Pero, bueno, todo son propuestas
Muchos besos 

Pinairum, creo (en mi modesta opinión) que con "incomprensible" (aunque también puede tener su connotación poética  ), ahí sí que, en cierto modo, pide explicaciones. El subtexto es "dime por qué para que lo entienda"
Besos a todos de nuevo
(Me encanta este Foro)


----------



## Pinairun

gonlezza said:


> Pinairum, creo (en mi modesta opinión) que con "incomprensible" (aunque también puede tener su connotación poética  ), ahí sí que, en cierto modo, pide explicaciones. El subtexto es "dime por qué para que lo entienda"
> Besos a todos de nuevo
> (Me encanta este Foro)


 
_"Quiero escribírselo a un amigo que me ha dejado sin noticias sin que sepa por qué."_

¡Justo!  entre amigos...


----------



## gonlezza

Sí, ya sé, ya ha dicho que se trataba de un amigo, pero basándome en lo que Paquit& ha puesto al principio <doloroso>, he creído comprender que, efectivamente, a ella le dolía esa "incomprensible" situación . Situación de silencio incomprensible que ella quiere tratar delicadamente sin más: como mera descripción de sus sentimientos.

Besos de nuevo


----------



## Pinairun

gonlezza said:


> Sí, ya sé, ya ha dicho que se trataba de un amigo, pero basándome en lo que Paquit& ha puesto al principio <doloroso>, he creído comprender que, efectivamente, a ella le dolía esa "incomprensible" situación . Situación de silencio incomprensible que ella quiere tratar delicadamente sin más: como mera descripción de sus sentimientos.
> 
> Besos de nuevo


 
Es que una actuación "incomprensible" de un amigo como ésta, duele, o por lo menos mosquea. 
En el fondo estamos pensando lo msmo.
A ver si damos con la palabra adecuada.

Saludos


----------



## Paquita

Gracias a todos por vuestro interés.
Si no encuentro nada que pueda quedar neutro ("incomprensible" es lo justo, pero repito, no quiero preguntarle nada), me conformaré con la situación actual, aunque me duela...


----------



## Cintia&Martine

Buenas tardes, bonjour,

Quizá puedas decirle que su silencio te parece _insólito _y _perturbador _y como guiño las primeras rimas de Alberto Cortez 

Au revoir, hasta luego


----------



## Tina.Irun

Podrías decirle, sencillamente:

"...que te gustaría tener noticias suyas ya que hace mucho tiempo que no sabes nada de  él/de su vida...".

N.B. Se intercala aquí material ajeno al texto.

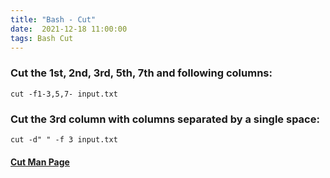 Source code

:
 ```yaml
---
title: "Bash - Cut"
date:  2021-12-18 11:00:00
tags: Bash Cut
---
```



### Cut the 1st, 2nd, 3rd, 5th, 7th and following columns:

```
cut -f1-3,5,7- input.txt
```

### Cut the 3rd column with columns separated by a single space:

```
cut -d" " -f 3 input.txt
```

#### [Cut Man Page](https://www.man7.org/linux/man-pages/man1/cut.1.html) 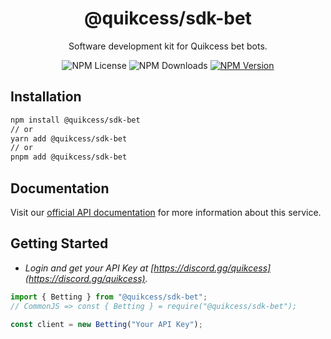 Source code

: <h1 align="center">@quikcess/sdk-bet</h1>
<p align="center">Software development kit for Quikcess bet bots.</p>

<div align="center">
  <div style="width: fit-content; display: flex; align-items: flex-start; gap: 4px;">
    <img alt="NPM License" src="https://img.shields.io/npm/l/@quikcess/sdk-bet">
    <img alt="NPM Downloads" src="https://img.shields.io/npm/dw/@quikcess/sdk-bet">
    <a href="https://npmjs.com/package/@quikcess/sdk-bet">
      <img alt="NPM Version" src="https://img.shields.io/npm/v/@quikcess/sdk-bet">
    </a>
  </div>
</div>

## Installation

```bash
npm install @quikcess/sdk-bet
// or
yarn add @quikcess/sdk-bet
// or
pnpm add @quikcess/sdk-bet
```

## Documentation

Visit our [official API documentation](https://docs.quikcess.com/sdk-bet-reference/) for more information about this service.

## Getting Started

- _Login and get your API Key at [https://discord.gg/quikcess](https://discord.gg/quikcess)._

```ts
import { Betting } from "@quikcess/sdk-bet";
// CommonJS => const { Betting } = require("@quikcess/sdk-bet");

const client = new Betting("Your API Key");
```
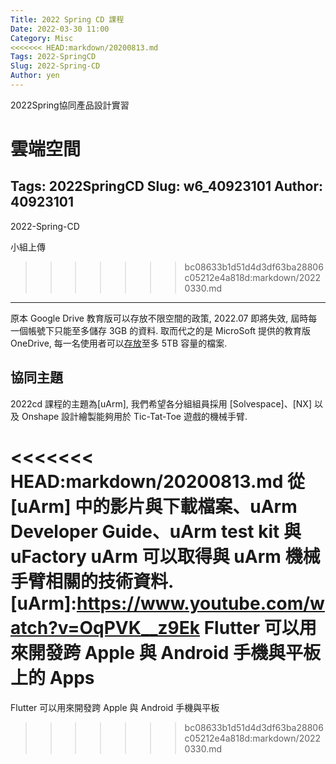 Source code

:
 ```yaml
---
Title: 2022 Spring CD 課程
Date: 2022-03-30 11:00
Category: Misc
<<<<<<< HEAD:markdown/20200813.md
Tags: 2022-SpringCD
Slug: 2022-Spring-CD
Author: yen
---
```


2022Spring協同產品設計實習

<!-- PELICAN_END_SUMMARY -->

雲端空間
=======
Tags: 2022SpringCD
Slug: w6_40923101
Author: 40923101
---

2022-Spring-CD

<!-- PELICAN_END_SUMMARY -->

 小組上傳
>>>>>>> bc08633b1d51d4d3df63ba28806c05212e4a818d:markdown/20220330.md
----

原本 Google Drive 教育版可以存放不限空間的政策, 2022.07 即將失效, 屆時每一個帳號下只能至多儲存 3GB 的資料. 取而代之的是 MicroSoft 提供的教育版 OneDrive, 每一名使用者可以[存放]至多 5TB 容量的檔案.

[存放]:https://nfucc.nfu.edu.tw//?p=19287

協同主題
----
2022cd 課程的主題為[uArm], 我們希望各分組組員採用 [Solvespace]、[NX] 以及 Onshape 設計繪製能夠用於 Tic-Tat-Toe 遊戲的機械手臂.

<<<<<<< HEAD:markdown/20200813.md
從 [uArm] 中的影片與下載檔案、uArm Developer Guide、uArm test kit 與 uFactory uArm 可以取得與 uArm 機械手臂相關的技術資料.
[uArm]:https://www.youtube.com/watch?v=OqPVK__z9Ek
Flutter 可以用來開發跨 Apple 與 Android 手機與平板上的 Apps
=======
Flutter 可以用來開發跨 Apple 與 Android 手機與平板
>>>>>>> bc08633b1d51d4d3df63ba28806c05212e4a818d:markdown/20220330.md


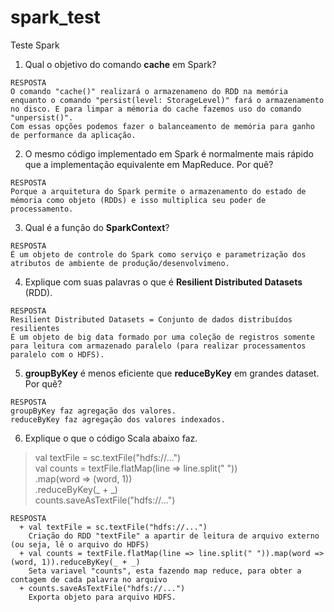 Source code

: # spark_test
Teste Spark

1. Qual o objetivo do comando **cache** em Spark?
```
RESPOSTA
O comando "cache()" realizará o armazenameno do RDD na memória enquanto o comando "persist(level: StorageLevel)" fará o armazenamento no disco. E para limpar a mémoria do cache fazemos uso do comando "unpersist()".
Com essas opções podemos fazer o balanceamento de memória para ganho de performance da aplicação.
```
2. O mesmo código implementado em Spark é normalmente mais rápido que a implementação equivalente em
MapReduce. Por quê?
```
RESPOSTA
Porque a arquitetura do Spark permite o armazenamento do estado de mémoria como objeto (RDDs) e isso multiplica seu poder de processamento.
```
3. Qual é a função do **SparkContext**?
```
RESPOSTA
É um objeto de controle do Spark como serviço e parametrização dos atributos de ambiente de produção/desenvolvimeno.
```
4. Explique com suas palavras o que é **Resilient Distributed Datasets** (RDD).
```
RESPOSTA
Resilient Distributed Datasets = Conjunto de dados distribuídos resilientes
É um objeto de big data formado por uma coleção de registros somente para leitura com armazenado paralelo (para realizar processamentos paralelo com o HDFS).
```
5. **groupByKey** é menos eficiente que **reduceByKey** em grandes dataset. Por quê?
```
RESPOSTA
groupByKey faz agregação dos valores.
reduceByKey faz agregação dos valores indexados.
```
6. Explique o que o código Scala abaixo faz.
>val textFile = sc.textFile("hdfs://...")<br>val counts = textFile.flatMap(line => line.split(" "))<br>.map(word => (word, 1))<br>.reduceByKey(_ + _)<br>counts.saveAsTextFile("hdfs://...")
```
RESPOSTA
  + val textFile = sc.textFile("hdfs://...")
    Criação do RDD "textFile" a apartir de leitura de arquivo externo (ou seja, lê o arquivo do HDFS)
  + val counts = textFile.flatMap(line => line.split(" ")).map(word => (word, 1)).reduceByKey(_ + _)
    Seta variavel "counts", esta fazendo map reduce, para obter a contagem de cada palavra no arquivo
  + counts.saveAsTextFile("hdfs://...")
    Exporta objeto para arquivo HDFS.
```
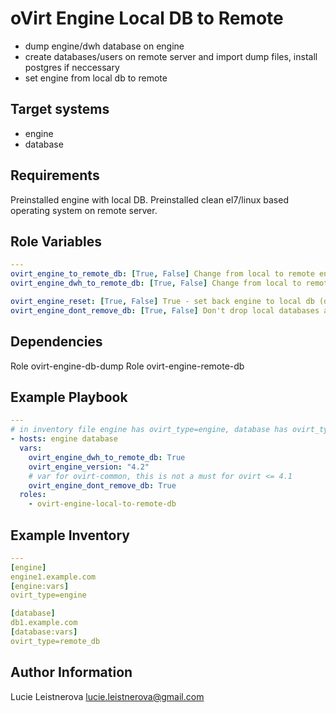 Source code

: oVirt Engine Local DB to Remote
===============================

- dump engine/dwh database on engine
- create databases/users on remote server and import dump files, install postgres if neccessary
- set engine from local db to remote

Target systems
--------------

* engine
* database

Requirements
------------

Preinstalled engine with local DB.
Preinstalled clean el7/linux based operating system on remote server.

Role Variables
--------------

```yaml
---
ovirt_engine_to_remote_db: [True, False] Change from local to remote engine database (default: True)
ovirt_engine_dwh_to_remote_db: [True, False] Change from local to remote DWH database (default: False)

ovirt_engine_reset: [True, False] True - set back engine to local db (default: False)
ovirt_engine_dont_remove_db: [True, False] Don't drop local databases after engine is set to remote db, dump will be stored (default: False)
```

Dependencies
------------

Role ovirt-engine-db-dump
Role ovirt-engine-remote-db

Example Playbook
----------------

```yaml
---
# in inventory file engine has ovirt_type=engine, database has ovirt_type=remote_db
- hosts: engine database
  vars:
    ovirt_engine_dwh_to_remote_db: True
    ovirt_engine_version: "4.2"
    # var for ovirt-common, this is not a must for ovirt <= 4.1
    ovirt_engine_dont_remove_db: True
  roles:
    - ovirt-engine-local-to-remote-db
```

Example Inventory
----------------

```yaml
---
[engine]
engine1.example.com
[engine:vars]
ovirt_type=engine

[database]
db1.example.com
[database:vars]
ovirt_type=remote_db
```

Author Information
------------------

Lucie Leistnerova
lucie.leistnerova@gmail.com
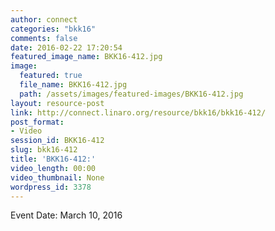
 ```yaml
---
author: connect
categories: "bkk16"
comments: false
date: 2016-02-22 17:20:54
featured_image_name: BKK16-412.jpg
image:
  featured: true
  file_name: BKK16-412.jpg
  path: /assets/images/featured-images/BKK16-412.jpg
layout: resource-post
link: http://connect.linaro.org/resource/bkk16/bkk16-412/
post_format:
- Video
session_id: BKK16-412
slug: bkk16-412
title: 'BKK16-412:'
video_length: 00:00
video_thumbnail: None
wordpress_id: 3378
---
```


Event Date: March 10, 2016
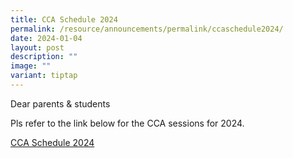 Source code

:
 ```yaml
---
title: CCA Schedule 2024
permalink: /resource/announcements/permalink/ccaschedule2024/
date: 2024-01-04
layout: post
description: ""
image: ""
variant: tiptap
---
```

<p>Dear parents &amp; students</p><p>Pls refer to the link below for the CCA sessions for 2024.</p><p><a href="https://www.westspringsec.moe.edu.sg/character-excellence/co-curricular-activities/permalink/ccaschedule2024/" rel="noopener noreferrer nofollow" target="_blank">CCA Schedule 2024</a></p> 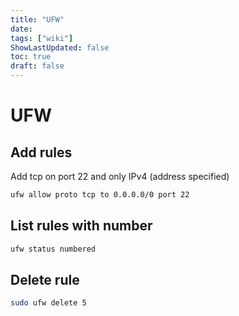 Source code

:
 ```yaml
---
title: "UFW"
date: 
tags: ["wiki"]
ShowLastUpdated: false
toc: true
draft: false
---
```


# UFW

## Add rules

Add tcp on port 22 and only IPv4 (address specified)

```sh
ufw allow proto tcp to 0.0.0.0/0 port 22
```

## List rules with number

```sh
ufw status numbered
```

## Delete rule

```sh
sudo ufw delete 5
```
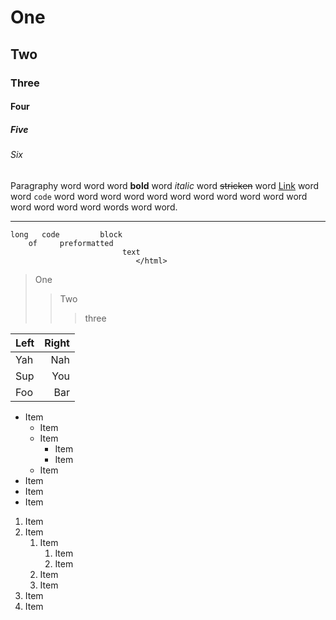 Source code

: # One
## Two
### Three
#### Four
##### Five
###### Six

Paragraphy word word word **bold** word _italic_ word ~~stricken~~ word [Link](#) word word `code` word word word word word word word word word word word word word word word words word word.

---


```
long   code         block
    of     preformatted
                         text
                            </html>
```


> One
>> Two
>>> three


| Left | Right |
|------|------:|
| Yah  | Nah   |
| Sup  | You   |
| Foo  | Bar   |


- Item
	- Item
	- Item
		- Item
		- Item
	- Item
- Item
- Item
- Item


1. Item
2. Item
	1. Item
		1. Item
		2. Item
	2. Item
	3. Item
3. Item
4. Item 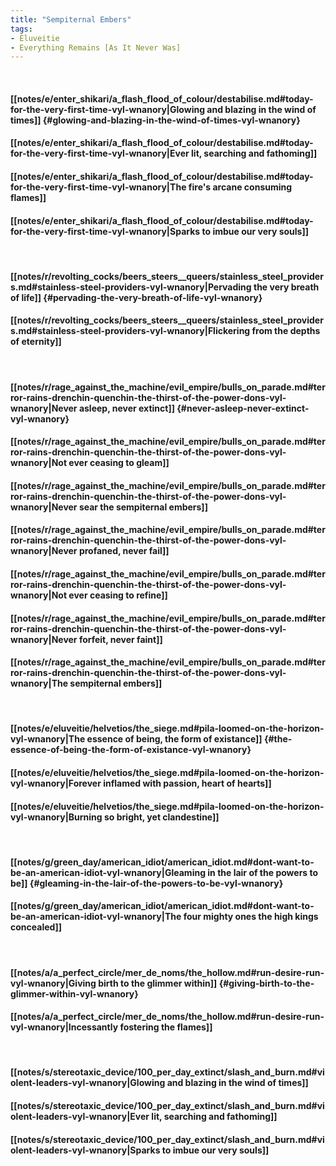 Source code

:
 ```yaml
---
title: "Sempiternal Embers"
tags:
- Eluveitie
- Everything Remains [As It Never Was]
---
```

&nbsp;
#### [[notes/e/enter_shikari/a_flash_flood_of_colour/destabilise.md#today-for-the-very-first-time-vyl-wnanory|Glowing and blazing in the wind of times]] {#glowing-and-blazing-in-the-wind-of-times-vyl-wnanory}
#### [[notes/e/enter_shikari/a_flash_flood_of_colour/destabilise.md#today-for-the-very-first-time-vyl-wnanory|Ever lit, searching and fathoming]]
#### [[notes/e/enter_shikari/a_flash_flood_of_colour/destabilise.md#today-for-the-very-first-time-vyl-wnanory|The fire's arcane consuming flames]]
#### [[notes/e/enter_shikari/a_flash_flood_of_colour/destabilise.md#today-for-the-very-first-time-vyl-wnanory|Sparks to imbue our very souls]]
&nbsp;
#### [[notes/r/revolting_cocks/beers_steers__queers/stainless_steel_providers.md#stainless-steel-providers-vyl-wnanory|Pervading the very breath of life]] {#pervading-the-very-breath-of-life-vyl-wnanory}
#### [[notes/r/revolting_cocks/beers_steers__queers/stainless_steel_providers.md#stainless-steel-providers-vyl-wnanory|Flickering from the depths of eternity]]
&nbsp;
#### [[notes/r/rage_against_the_machine/evil_empire/bulls_on_parade.md#terror-rains-drenchin-quenchin-the-thirst-of-the-power-dons-vyl-wnanory|Never asleep, never extinct]] {#never-asleep-never-extinct-vyl-wnanory}
#### [[notes/r/rage_against_the_machine/evil_empire/bulls_on_parade.md#terror-rains-drenchin-quenchin-the-thirst-of-the-power-dons-vyl-wnanory|Not ever ceasing to gleam]]
#### [[notes/r/rage_against_the_machine/evil_empire/bulls_on_parade.md#terror-rains-drenchin-quenchin-the-thirst-of-the-power-dons-vyl-wnanory|Never sear the sempiternal embers]]
#### [[notes/r/rage_against_the_machine/evil_empire/bulls_on_parade.md#terror-rains-drenchin-quenchin-the-thirst-of-the-power-dons-vyl-wnanory|Never profaned, never fail]]
#### [[notes/r/rage_against_the_machine/evil_empire/bulls_on_parade.md#terror-rains-drenchin-quenchin-the-thirst-of-the-power-dons-vyl-wnanory|Not ever ceasing to refine]]
#### [[notes/r/rage_against_the_machine/evil_empire/bulls_on_parade.md#terror-rains-drenchin-quenchin-the-thirst-of-the-power-dons-vyl-wnanory|Never forfeit, never faint]]
#### [[notes/r/rage_against_the_machine/evil_empire/bulls_on_parade.md#terror-rains-drenchin-quenchin-the-thirst-of-the-power-dons-vyl-wnanory|The sempiternal embers]]
&nbsp;
#### [[notes/e/eluveitie/helvetios/the_siege.md#pila-loomed-on-the-horizon-vyl-wnanory|The essence of being, the form of existance]] {#the-essence-of-being-the-form-of-existance-vyl-wnanory}
#### [[notes/e/eluveitie/helvetios/the_siege.md#pila-loomed-on-the-horizon-vyl-wnanory|Forever inflamed with passion, heart of hearts]]
#### [[notes/e/eluveitie/helvetios/the_siege.md#pila-loomed-on-the-horizon-vyl-wnanory|Burning so bright, yet clandestine]]
&nbsp;
#### [[notes/g/green_day/american_idiot/american_idiot.md#dont-want-to-be-an-american-idiot-vyl-wnanory|Gleaming in the lair of the powers to be]] {#gleaming-in-the-lair-of-the-powers-to-be-vyl-wnanory}
#### [[notes/g/green_day/american_idiot/american_idiot.md#dont-want-to-be-an-american-idiot-vyl-wnanory|The four mighty ones the high kings concealed]]
&nbsp;
#### [[notes/a/a_perfect_circle/mer_de_noms/the_hollow.md#run-desire-run-vyl-wnanory|Giving birth to the glimmer within]] {#giving-birth-to-the-glimmer-within-vyl-wnanory}
#### [[notes/a/a_perfect_circle/mer_de_noms/the_hollow.md#run-desire-run-vyl-wnanory|Incessantly fostering the flames]]
&nbsp;
#### [[notes/s/stereotaxic_device/100_per_day_extinct/slash_and_burn.md#violent-leaders-vyl-wnanory|Glowing and blazing in the wind of times]]
#### [[notes/s/stereotaxic_device/100_per_day_extinct/slash_and_burn.md#violent-leaders-vyl-wnanory|Ever lit, searching and fathoming]]
#### [[notes/s/stereotaxic_device/100_per_day_extinct/slash_and_burn.md#violent-leaders-vyl-wnanory|Sparks to imbue our very souls]]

Como pareces tenerle mucho cariño, sería una pena no hacer el intento.


----------



## gonlezza

Quizás, Paquit&, tu primera opción era la buena . Sencillamente, "doloroso"


----------



## Paquita

Gonlezza, creo que voy a seguir tu consejo... es lo que menos puede mosquearlo.

Tina, voy a seguir el tuyo, merece la pena intentar, seguro que lo harías tú en el mismo caso...

Martine, tu idea es genial con lo que le gusta la poesía...
Supongo que te refieres a esto ... adoptado.

De veras, muchísimas gracias a todos. 
Os daré noticias, pero por pm...no vayáis a pillarme chateando en el foro...


----------



## GURB

Hola Paquita
Peut-être cette phrase tirée de J. Marsé, Ultimas tardes con Teresa, pourra t'être utile.
_Teresa volvió a sentarse como antes, con las piernas cruzadas, una sandalia colgando de su pie, los ojos vaporosos clavados 
en su amigo. Se hizo *un silencio molesto.*_


----------



## Paquita

Merci Gurb, mais ce n'est pas tout à fait ce que je veux dire, molesto peut être compris comme un reproche... Je garde doloroso, ; j'espère qu'il comprendra


----------



## gonlezza

Vraiment, GURB, je croix qu'en vérité, "molesto" dans ce cas veut dire: "incómodo", por el contexto...


----------



## chlapec

Mi propuesta sería: *un amargo silencio*. Para mi expresaría lo que quieres decir, sin que suene a reproche


----------



## Paquita

gonlezza said:


> Vraiment, GURB, je croix qu'en vérité, "molesto" dans ce cas veut dire: "incómodo", por el contexto...


 
Oui, comme "pesant". 

En tu ejemplo, Gurb, ambas personas se ven... lo que molesta es que no saben qué decirse para "ocupar el silencio"...

Tu traducción es acertada en tu contexto, no en el mío... Léelo otra vez, el sentido es distinto. Llego a preguntarme si "pesant" es el término adecuado en francés... Tal vez me he equivocado, pero no veo cómo sustituirlo...

Gracias Chlapec, pero podría interpretarse que yo siento amargura, y no es el caso tampoco... Simplemente, me gustaría recibir noticias, y punto.


----------



## chlapec

oscuro, prolongado, abrumador, sostenido...


----------